Exercise brief —
The answer should hold only the lines from the beginning of the listing below to the line containing "License This project", both included, with every picture left out.
____________
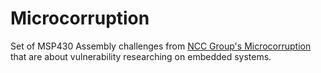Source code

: # Microcorruption
Set of MSP430 Assembly challenges from [NCC Group's Microcorruption](https://microcorruption.com/) that are about vulnerability researching on embedded systems.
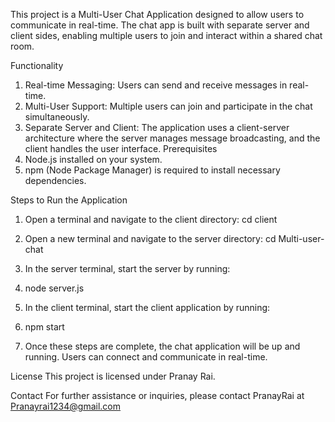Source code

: This project is a Multi-User Chat Application designed to allow users to communicate in real-time. The chat app is built with separate server and client sides, enabling multiple users to join and interact within a shared chat room.

Functionality
>>>>>>>>>>>>>>>>>>>>>>>>>>>>>>>>>>>>>>>>>>>>>>>>>>>>>>>>>>>>>>>>>>>>>>>>>>>>>>>>>>>>>>>>>>>>>>>>>>>>>>>>>>>>>>>>>>>>>>>>>>>>>>>>>>>>>>>>>>>>>>>>>>>>>>>>>>>>>>>>>>>>>>>>>>>>>>>>>>>>>>>>>

1) Real-time Messaging: Users can send and receive messages in real-time.
2) Multi-User Support: Multiple users can join and participate in the chat simultaneously.
3) Separate Server and Client: The application uses a client-server architecture where the server manages message broadcasting, and the client handles the user interface. Prerequisites
4) Node.js installed on your system.
5) npm (Node Package Manager) is required to install necessary dependencies.

>>>>>>>>>>>>>>>>>>>>>>>>>>>>>>>>>>>>>>>>>>>>>>>>>>>>>>>>>>>>>>>>>>>>>>>>>>>>>>>>>>>>>>>>>>>>>>>>>>>>>>>>>>>>>>>>>>>>>>>>>>>>>>>>>>>>>>>>>>>>>>>>>>>>>>>>>>>>>>>>>>>>>>>>>>>>>>>>>>>>>>>>>

Steps to Run the Application

1) Open a terminal and navigate to the client directory: cd client

2) Open a new terminal and navigate to the server directory: cd Multi-user-chat

3) In the server terminal, start the server by running:

4) node server.js

5) In the client terminal, start the client application by running:

6) npm start

7) Once these steps are complete, the chat application will be up and running. Users can connect and communicate in real-time.

>>>>>>>>>>>>>>>>>>>>>>>>>>>>>>>>>>>>>>>>>>>>>>>>>>>>>>>>>>>>>>>>>>>>>>>>>>>>>>>>>>>>>>>>>>>>>>>>>>>>>>>>>>>>>>>>>>>>>>>>>>>>>>>>>>>>>>>>>>>>>>>>>>>>>>>>>>>>>>>>>>>>>>>>>>>>>>>>>>>>>>>>>

License This project is licensed under Pranay Rai.

Contact For further assistance or inquiries, please contact PranayRai at Pranayrai1234@gmail.com
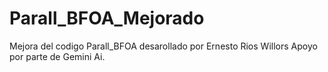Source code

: # Parall_BFOA_Mejorado
Mejora del codigo Parall_BFOA desarollado por Ernesto Rios Willors
Apoyo por parte de Gemini Ai.
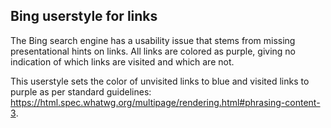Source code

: ## Bing userstyle for links

The Bing search engine has a usability issue that stems from missing presentational hints on links. All links are colored as purple,
giving no indication of which links are visited and which are not.

This userstyle sets the color of unvisited links to blue and visited links to purple as per standard guidelines: https://html.spec.whatwg.org/multipage/rendering.html#phrasing-content-3.
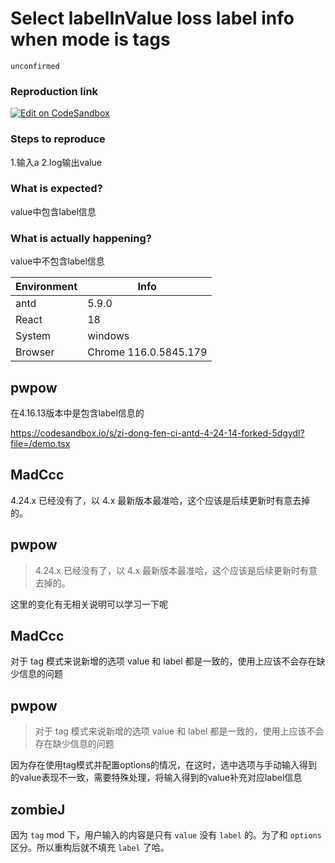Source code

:# Select labelInValue loss label info when mode is tags

`unconfirmed`

### Reproduction link

[![Edit on CodeSandbox](https://codesandbox.io/static/img/play-codesandbox.svg)](https://codesandbox.io/s/zi-dong-fen-ci-antd-5-9-0-forked-5klmpr)

### Steps to reproduce

1.输入a
2.log输出value

### What is expected?

value中包含label信息

### What is actually happening?

value中不包含label信息

| Environment | Info                  |
| ----------- | --------------------- |
| antd        | 5.9.0                 |
| React       | 18                    |
| System      | windows               |
| Browser     | Chrome 116.0.5845.179 |

<!-- generated by ant-design-issue-helper. DO NOT REMOVE -->

## pwpow

在4.16.13版本中是包含label信息的

https://codesandbox.io/s/zi-dong-fen-ci-antd-4-24-14-forked-5dgydl?file=/demo.tsx

## MadCcc

4.24.x 已经没有了，以 4.x 最新版本最准哈，这个应该是后续更新时有意去掉的。

## pwpow

> 4.24.x 已经没有了，以 4.x 最新版本最准哈，这个应该是后续更新时有意去掉的。

这里的变化有无相关说明可以学习一下呢

## MadCcc

对于 tag 模式来说新增的选项 value 和 label 都是一致的，使用上应该不会存在缺少信息的问题

## pwpow

> 对于 tag 模式来说新增的选项 value 和 label 都是一致的，使用上应该不会存在缺少信息的问题

因为存在使用tag模式并配置options的情况，在这时，选中选项与手动输入得到的value表现不一致，需要特殊处理，将输入得到的value补充对应label信息

## zombieJ

因为 `tag` mod 下，用户输入的内容是只有 `value` 没有 `label` 的。为了和 `options` 区分。所以重构后就不填充 `label` 了哈。
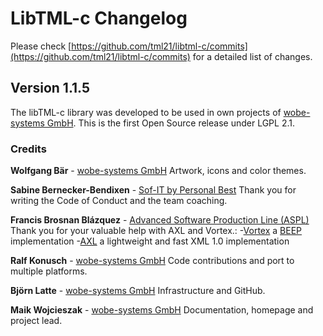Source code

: # LibTML-c Changelog #

Please check [https://github.com/tml21/libtml-c/commits](https://github.com/tml21/libtml-c/commits) for a detailed list of changes.

## Version 1.1.5 ##

The libTML-c library was developed to be used in own projects of [wobe-systems GmbH](http://www.wobe-team.com). This is the first Open Source release under LGPL 2.1.  

### Credits ###

**Wolfgang Bär** - [wobe-systems GmbH](http://www.wobe-team.com)
Artwork, icons and color themes.

**Sabine Bernecker-Bendixen** - [Sof-IT by Personal Best](http://www.sof-it.de)
Thank you for writing the Code of Conduct and the team coaching.

**Francis Brosnan Blázquez** - [Advanced Software Production Line (ASPL)](http://www.aspl.es/portal/)
Thank you for your valuable help with AXL and Vortex.:
-[Vortex](http://www.aspl.es/vortex) a [BEEP](http://www.beepcore.org) implementation
-[AXL](http://www.aspl.es/axl) a lightweight and fast XML 1.0 implementation

**Ralf Konusch** - [wobe-systems GmbH](http://www.wobe-team.com)
Code contributions and port to multiple platforms.

**Björn Latte** - [wobe-systems GmbH](http://www.wobe-team.com)
Infrastructure and GitHub.

**Maik Wojcieszak** - [wobe-systems GmbH](http://www.wobe-team.com)
Documentation, homepage and project lead.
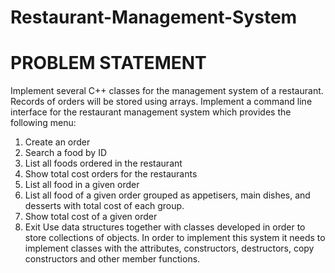 # Restaurant-Management-System
# PROBLEM STATEMENT
Implement several C++ classes for the management system of a restaurant. Records of orders will be stored using arrays.
Implement a command line interface for the restaurant management system which provides the following menu:
1. Create an order
2. Search a food by ID
3. List all foods ordered in the restaurant
4. Show total cost orders for the restaurants
5. List all food in a given order
6. List all food of a given order grouped as appetisers, main dishes, and desserts with total cost of each group.
7. Show total cost of a given order
8. Exit
Use data structures together with classes developed in order to store collections of objects.
In order to implement this system it needs to implement classes with the attributes, constructors, destructors, copy constructors and other member functions.
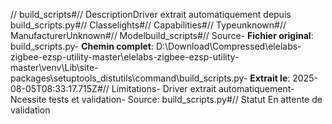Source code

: // build_scripts#// DescriptionDriver extrait automatiquement depuis build_scripts.py#// Classelights#// Capabilities#// Typeunknown#// ManufacturerUnknown#// Modelbuild_scripts#// Source- **Fichier original**: build_scripts.py- **Chemin complet**: D:\Download\Compressed\elelabs-zigbee-ezsp-utility-master\elelabs-zigbee-ezsp-utility-master\venv\Lib\site-packages\setuptools\_distutils\command\build_scripts.py- **Extrait le**: 2025-08-05T08:33:17.715Z#// Limitations- Driver extrait automatiquement- Ncessite tests et validation- Source: build_scripts.py#// Statut En attente de validation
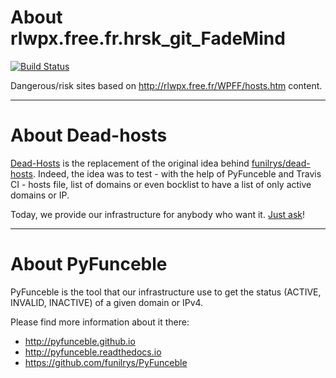 # About rlwpx.free.fr.hrsk_git_FadeMind

[![Build Status](https://travis-ci.org/dead-hosts/rlwpx.free.fr.hrsk_git_FadeMind.svg?branch=master)](https://travis-ci.org/dead-hosts/rlwpx.free.fr.hrsk_git_FadeMind)

Dangerous/risk sites based on http://rlwpx.free.fr/WPFF/hosts.htm content.

--------------------------------------------------------------------------------

# About Dead-hosts

[Dead-Hosts](https://github.com/dead-hosts) is the replacement of the original idea behind [funilrys/dead-hosts](https://github.com/funilrys/dead-hosts).
Indeed, the idea was to test - with the help of PyFunceble and Travis CI - hosts file, list of domains or even bocklist to have a list of only active domains or IP.

Today, we provide our infrastructure for anybody who want it. [Just ask](https://github.com/dead-hosts/dev-center/issues/new?template=inclusion-request.md)!

--------------------------------------------------------------------------------

# About PyFunceble

PyFunceble is the tool that our infrastructure use to get the status (ACTIVE, INVALID, INACTIVE) of a given domain or IPv4.

Please find more information about it there:

* http://pyfunceble.github.io
* http://pyfunceble.readthedocs.io
* https://github.com/funilrys/PyFunceble

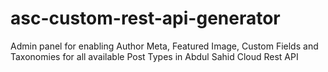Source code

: # asc-custom-rest-api-generator
 Admin panel for enabling Author Meta, Featured Image, Custom Fields and Taxonomies for all available Post Types in Abdul Sahid Cloud Rest API
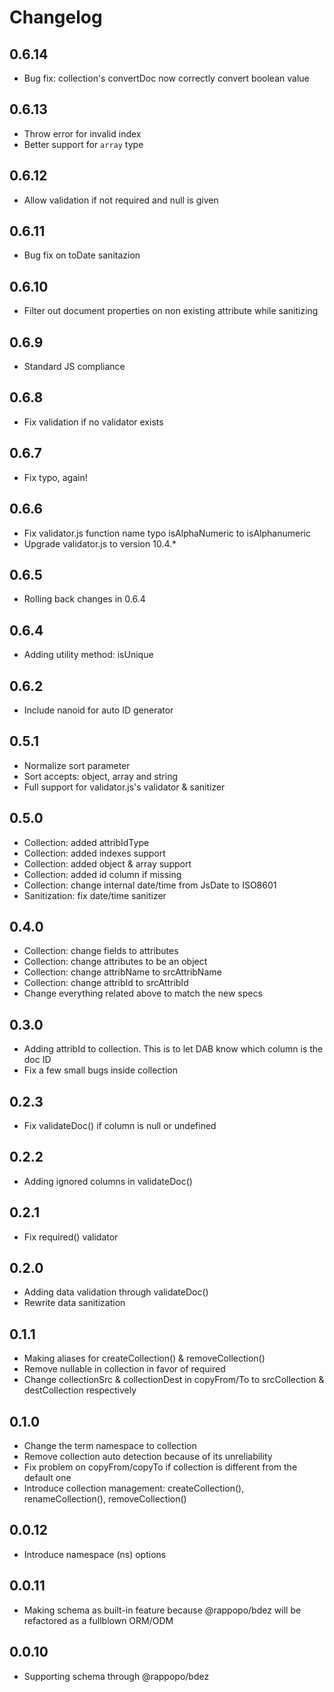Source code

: # Changelog

## 0.6.14

* Bug fix: collection's convertDoc now correctly convert boolean value

## 0.6.13

* Throw error for invalid index
* Better support for `array` type

## 0.6.12

* Allow validation if not required and null is given

## 0.6.11

* Bug fix on toDate sanitazion

## 0.6.10

* Filter out document properties on non existing attribute while sanitizing

## 0.6.9

* Standard JS compliance

## 0.6.8

* Fix validation if no validator exists

## 0.6.7

* Fix typo, again!

## 0.6.6

* Fix validator.js function name typo isAlphaNumeric to isAlphanumeric
* Upgrade validator.js to version 10.4.*

## 0.6.5

* Rolling back changes in 0.6.4

## 0.6.4

* Adding utility method: isUnique

## 0.6.2

* Include nanoid for auto ID generator

## 0.5.1

* Normalize sort parameter
* Sort accepts: object, array and string
* Full support for validator.js's validator & sanitizer

## 0.5.0

* Collection: added attribIdType
* Collection: added indexes support
* Collection: added object & array support
* Collection: added id column if missing
* Collection: change internal date/time from JsDate to ISO8601
* Sanitization: fix date/time sanitizer

## 0.4.0

* Collection: change fields to attributes
* Collection: change attributes to be an object
* Collection: change attribName to srcAttribName
* Collection: change attribId to srcAttribId
* Change everything related above to match the new specs

## 0.3.0

* Adding attribId to collection. This is to let DAB know which column is the doc ID
* Fix a few small bugs inside collection

## 0.2.3

* Fix validateDoc() if column is null or undefined

## 0.2.2

* Adding ignored columns in validateDoc()

## 0.2.1

* Fix required() validator

## 0.2.0

* Adding data validation through validateDoc()
* Rewrite data sanitization

## 0.1.1

* Making aliases for createCollection() & removeCollection()
* Remove nullable in collection in favor of required
* Change collectionSrc & collectionDest in copyFrom/To to srcCollection & destCollection respectively

## 0.1.0

* Change the term namespace to collection
* Remove collection auto detection because of its unreliability
* Fix problem on copyFrom/copyTo if collection is different from the default one
* Introduce collection management: createCollection(), renameCollection(), removeCollection()

## 0.0.12

* Introduce namespace (ns) options

## 0.0.11

* Making schema as built-in feature because @rappopo/bdez will be refactored as a fullblown ORM/ODM

## 0.0.10

* Supporting schema through @rappopo/bdez
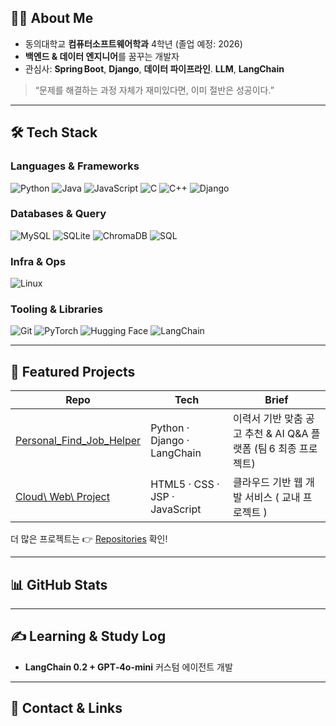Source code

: ## 🧑‍🚀 About Me

* 동의대학교 **컴퓨터소프트웨어학과** 4학년 (졸업 예정: 2026)
* **백엔드 & 데이터 엔지니어**를 꿈꾸는 개발자
* 관심사: **Spring Boot**, **Django**, **데이터 파이프라인**. **LLM**, **LangChain**


> “문제를 해결하는 과정 자체가 재미있다면, 이미 절반은 성공이다.”

---

## 🛠 Tech Stack

### Languages & Frameworks

![Python](https://img.shields.io/badge/Python-3776AB?style=for-the-badge\&logo=python\&logoColor=white)
![Java](https://img.shields.io/badge/Java-007396?style=for-the-badge\&logo=openjdk\&logoColor=white)
![JavaScript](https://img.shields.io/badge/JavaScript-F7DF1E?style=for-the-badge\&logo=javascript\&logoColor=black)
![C](https://img.shields.io/badge/C-00599C?style=for-the-badge\&logo=c\&logoColor=white)
![C++](https://img.shields.io/badge/C%2B%2B-00599C?style=for-the-badge\&logo=c%2B%2B\&logoColor=white)
![Django](https://img.shields.io/badge/Django-092E20?style=for-the-badge\&logo=django\&logoColor=white)

### Databases & Query

![MySQL](https://img.shields.io/badge/MySQL-005C84?style=for-the-badge\&logo=mysql\&logoColor=white)
![SQLite](https://img.shields.io/badge/SQLite-003B57?style=for-the-badge\&logo=sqlite\&logoColor=white)
![ChromaDB](https://img.shields.io/badge/ChromaDB-16A45F?style=for-the-badge)
![SQL](https://img.shields.io/badge/SQL-4479A1?style=for-the-badge\&logo=mysql\&logoColor=white)

### Infra & Ops

![Linux](https://img.shields.io/badge/Linux-FCC624?style=for-the-badge\&logo=linux\&logoColor=black)

### Tooling & Libraries

![Git](https://img.shields.io/badge/Git-F05032?style=for-the-badge\&logo=git\&logoColor=white)
![PyTorch](https://img.shields.io/badge/PyTorch-EE4C2C?style=for-the-badge\&logo=pytorch\&logoColor=white)
![Hugging Face](https://img.shields.io/badge/HuggingFace-F7931E?style=for-the-badge\&logo=huggingface\&logoColor=white)
![LangChain](https://img.shields.io/badge/LangChain-FFDB0A?style=for-the-badge)

---

## 🚀 Featured Projects

| Repo                                                                                                       | Tech                        | Brief                                       |
| ---------------------------------------------------------------------------------------------------------- | --------------------------- | ------------------------------------------- |
| [Personal\_Find\_Job\_Helper](https://github.com/Digital-Smart-Busan-Final-Team6/Personal_Find_Job_Helper) | Python · Django · LangChain | 이력서 기반 맞춤 공고 추천 & AI Q\&A 플랫폼 (팀 6 최종 프로젝트) |
| [Cloud\ Web\ Project](https://github.com/suhoon1020/Cloud_Web)                               | HTML5 · CSS · JSP · JavaScript              | 클라우드 기반 웹 개발 서비스 ( 교내 프로젝트 )                     |

더 많은 프로젝트는 👉 [Repositories](https://github.com/suhoon1020?tab=repositories) 확인!

---

## 📊 GitHub Stats

---

## ✍️ Learning & Study Log

* **LangChain 0.2 + GPT‑4o-mini** 커스텀 에이전트 개발

---

## 🤝 Contact & Links
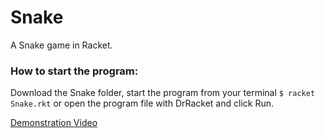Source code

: # Snake

A Snake game in Racket.

### How to start the program:

Download the Snake folder, start the program from your terminal `$ racket Snake.rkt` or open the program file with DrRacket and click Run.

[Demonstration Video](https://youtu.be/f28t8JxVni0)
____________
Task solution —
Source code

: # Microcorruption
Set of MSP430 Assembly challenges from [NCC Group's Microcorruption](https://microcorruption.com/) that are about vulnerability researching on embedded systems.
Source code

: This project is a Multi-User Chat Application designed to allow users to communicate in real-time. The chat app is built with separate server and client sides, enabling multiple users to join and interact within a shared chat room.

Functionality
>>>>>>>>>>>>>>>>>>>>>>>>>>>>>>>>>>>>>>>>>>>>>>>>>>>>>>>>>>>>>>>>>>>>>>>>>>>>>>>>>>>>>>>>>>>>>>>>>>>>>>>>>>>>>>>>>>>>>>>>>>>>>>>>>>>>>>>>>>>>>>>>>>>>>>>>>>>>>>>>>>>>>>>>>>>>>>>>>>>>>>>>>

1) Real-time Messaging: Users can send and receive messages in real-time.
2) Multi-User Support: Multiple users can join and participate in the chat simultaneously.
3) Separate Server and Client: The application uses a client-server architecture where the server manages message broadcasting, and the client handles the user interface. Prerequisites
4) Node.js installed on your system.
5) npm (Node Package Manager) is required to install necessary dependencies.

>>>>>>>>>>>>>>>>>>>>>>>>>>>>>>>>>>>>>>>>>>>>>>>>>>>>>>>>>>>>>>>>>>>>>>>>>>>>>>>>>>>>>>>>>>>>>>>>>>>>>>>>>>>>>>>>>>>>>>>>>>>>>>>>>>>>>>>>>>>>>>>>>>>>>>>>>>>>>>>>>>>>>>>>>>>>>>>>>>>>>>>>>

Steps to Run the Application

1) Open a terminal and navigate to the client directory: cd client

2) Open a new terminal and navigate to the server directory: cd Multi-user-chat

3) In the server terminal, start the server by running:

4) node server.js

5) In the client terminal, start the client application by running:

6) npm start

7) Once these steps are complete, the chat application will be up and running. Users can connect and communicate in real-time.

>>>>>>>>>>>>>>>>>>>>>>>>>>>>>>>>>>>>>>>>>>>>>>>>>>>>>>>>>>>>>>>>>>>>>>>>>>>>>>>>>>>>>>>>>>>>>>>>>>>>>>>>>>>>>>>>>>>>>>>>>>>>>>>>>>>>>>>>>>>>>>>>>>>>>>>>>>>>>>>>>>>>>>>>>>>>>>>>>>>>>>>>>

License This project is licensed under Pranay Rai.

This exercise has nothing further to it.